What is your experience with your service provider? What is your bandwidth, latency, distance to cell-tower, the actual cell-service provider (Digital Path uses T-Mobile here, I think) - if you know all that data - & where did they install the equipment (on the roof, on a pole outside, etc.).

Any issues that I need to know about? If outside, how did they get power to the equipment? What power to device was required (voltage/amps). Is it permanently on ( i.e. a vampire device), or do you have the ability to switch the device off/on as needed - e.g. if you are going away on vacation & so won’t be using the internet at your home while away.

Much as I’d love to fly again with FS2020, $1,000 / year is a pretty steep price to pay for a hobby, and before I contact Digital Path, who no doubt will promise the earth, moon & stars to sign me up, I’d like to hear from those of you who have real-life experience running FS2020 in the backwaters of rural America!

Thanks,
Jon.
:cowboy_hat_face:

Hello @SmotheryVase665,
Welcome to my world of rural areas. I looked up Digital Path and it appears they are WISP which would not be cellular. It’s actually radio and it is the same as I use now. The price range for the 50 Mbps is good at $70/mo. Where I live, that would be $140/mo.

This type of internet I have no issues with. Power is ran by the CAT6 line.

While I do not use Digital Path as my provider (they aren’t located where I am), you could call them and ask if it’s cellular. I highly doubt it is. What they do is run an optic line to a tower and that has antennas (like a dish) that beams to you (another antenna like a dish).

Hi Hester40MT,
Thanks for the quick response! I’m sure you are right w.r.t. WISP. I’m pretty well clueless when it comes to that sort of thing - I was just going on a statement on DP’s disclosure policy page:

“The last mile technology involved is 3rd party and DigitalPath proprietary 802.11a,b,n,ac wireless devices”

Didn’t know power would come thru’ the CAT line, so that was a very useful bit of info. Thanks!

As for calling DP - well, the 'phone service here is pretty-well non-existent too, so I don’t have that either! Heck, even my good-old USPS mailbox is a mile down the road (good for enforced exercise, though LOL).
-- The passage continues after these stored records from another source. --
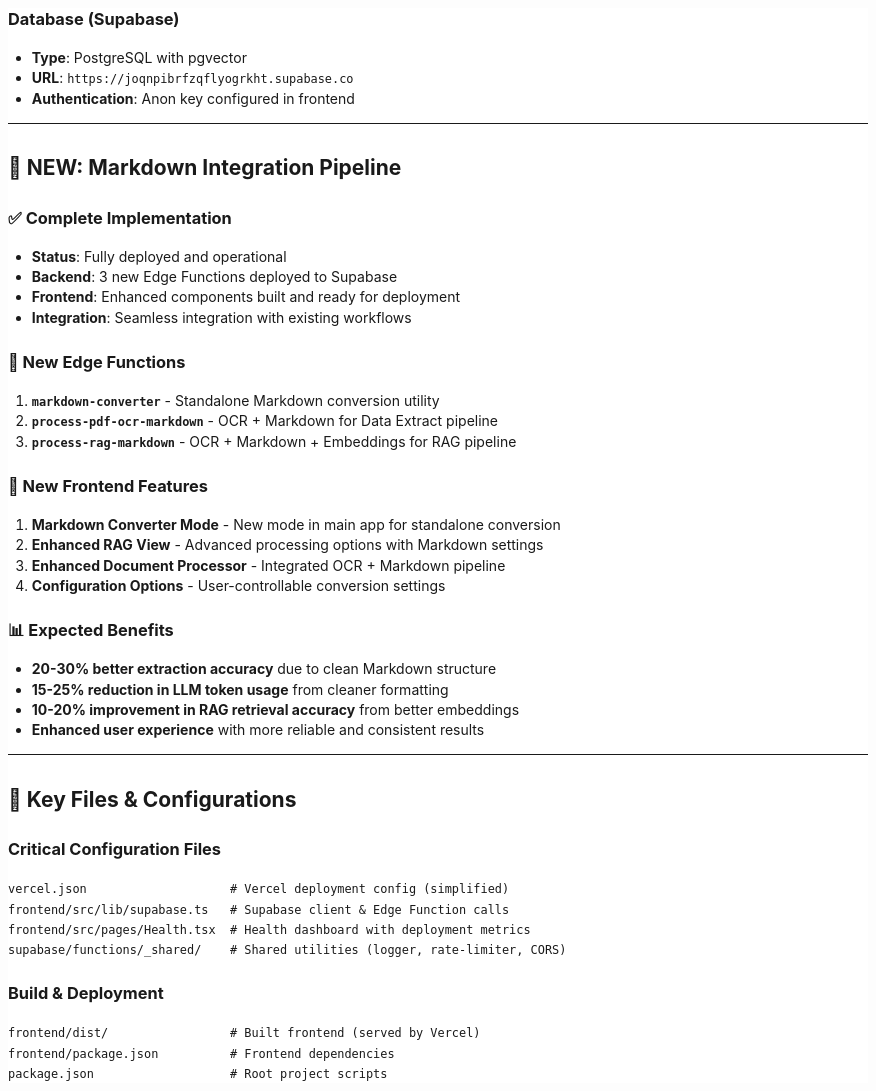 ### **Database (Supabase)**
- **Type**: PostgreSQL with pgvector
- **URL**: `https://joqnpibrfzqflyogrkht.supabase.co`
- **Authentication**: Anon key configured in frontend

---

## 🎯 **NEW: Markdown Integration Pipeline**

### **✅ Complete Implementation**
- **Status**: Fully deployed and operational
- **Backend**: 3 new Edge Functions deployed to Supabase
- **Frontend**: Enhanced components built and ready for deployment
- **Integration**: Seamless integration with existing workflows

### **🚀 New Edge Functions**
1. **`markdown-converter`** - Standalone Markdown conversion utility
2. **`process-pdf-ocr-markdown`** - OCR + Markdown for Data Extract pipeline
3. **`process-rag-markdown`** - OCR + Markdown + Embeddings for RAG pipeline

### **🎨 New Frontend Features**
1. **Markdown Converter Mode** - New mode in main app for standalone conversion
2. **Enhanced RAG View** - Advanced processing options with Markdown settings
3. **Enhanced Document Processor** - Integrated OCR + Markdown pipeline
4. **Configuration Options** - User-controllable conversion settings

### **📊 Expected Benefits**
- **20-30% better extraction accuracy** due to clean Markdown structure
- **15-25% reduction in LLM token usage** from cleaner formatting
- **10-20% improvement in RAG retrieval accuracy** from better embeddings
- **Enhanced user experience** with more reliable and consistent results

---

## 🔧 **Key Files & Configurations**

### **Critical Configuration Files**
```
vercel.json                    # Vercel deployment config (simplified)
frontend/src/lib/supabase.ts   # Supabase client & Edge Function calls
frontend/src/pages/Health.tsx  # Health dashboard with deployment metrics
supabase/functions/_shared/    # Shared utilities (logger, rate-limiter, CORS)
```

### **Build & Deployment**
```
frontend/dist/                 # Built frontend (served by Vercel)
frontend/package.json          # Frontend dependencies
package.json                   # Root project scripts
```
Another advantage of going with DP is that (for an extra $30/month) you can get VOIP. But I can email them in due course…

I looked at a couple of websites that (supposedly) showed all the communication tower locations in the USA (from which I got my distance data). I did not see DP listed as owning any of their own towers - I’m guessing they are piggy-backing on one of the big 3’s towers - certainly I’ve not seen any other towers on the skyline in the county.

Ironically, a HUGE trans-continental fiber optic cable runs a few miles from my home. Perhaps, one dark & stormy night, I should just dig a trench to it & hook up a cat-5 cable to my PC… :smiling_imp:

Jon

2 Likes

Any reason not to look into Starlink?

Just looked at their website. My area is waitlisted for service sometime in 2023. Plus, their $110 monthly cost is $40 more than Digital Path, and you have a one-time hardware cost of $599. I’m already stretching the budget with DP… :cold_sweat:

Update, for the benefit of rural folks who might want to use this service in future, if available in their area:
I took Hester40MT’s suggestion & contacted Digital Path via their website. No response. I emailed them too. No response so far either…
I’ll keep folks posted as things develop…

Jon
:cowboy_hat_face:

Update: DP responded yesterday. To the question:

  • Is the connection wireless or radio?
    Answer: The connection is fixed wireless broadband.

  • The sales rep. went on to say that he thought that they would need to install
    … a receiver on the home which would be pulling in the wireless signal from the tower…
    This type of installation is using a 20’ pole sitting in a tripod on the peak of the roof.
    We’ll also be setting up a minimum of 3 guy wires to the set up.
    The receiver will be placed on top of the pole.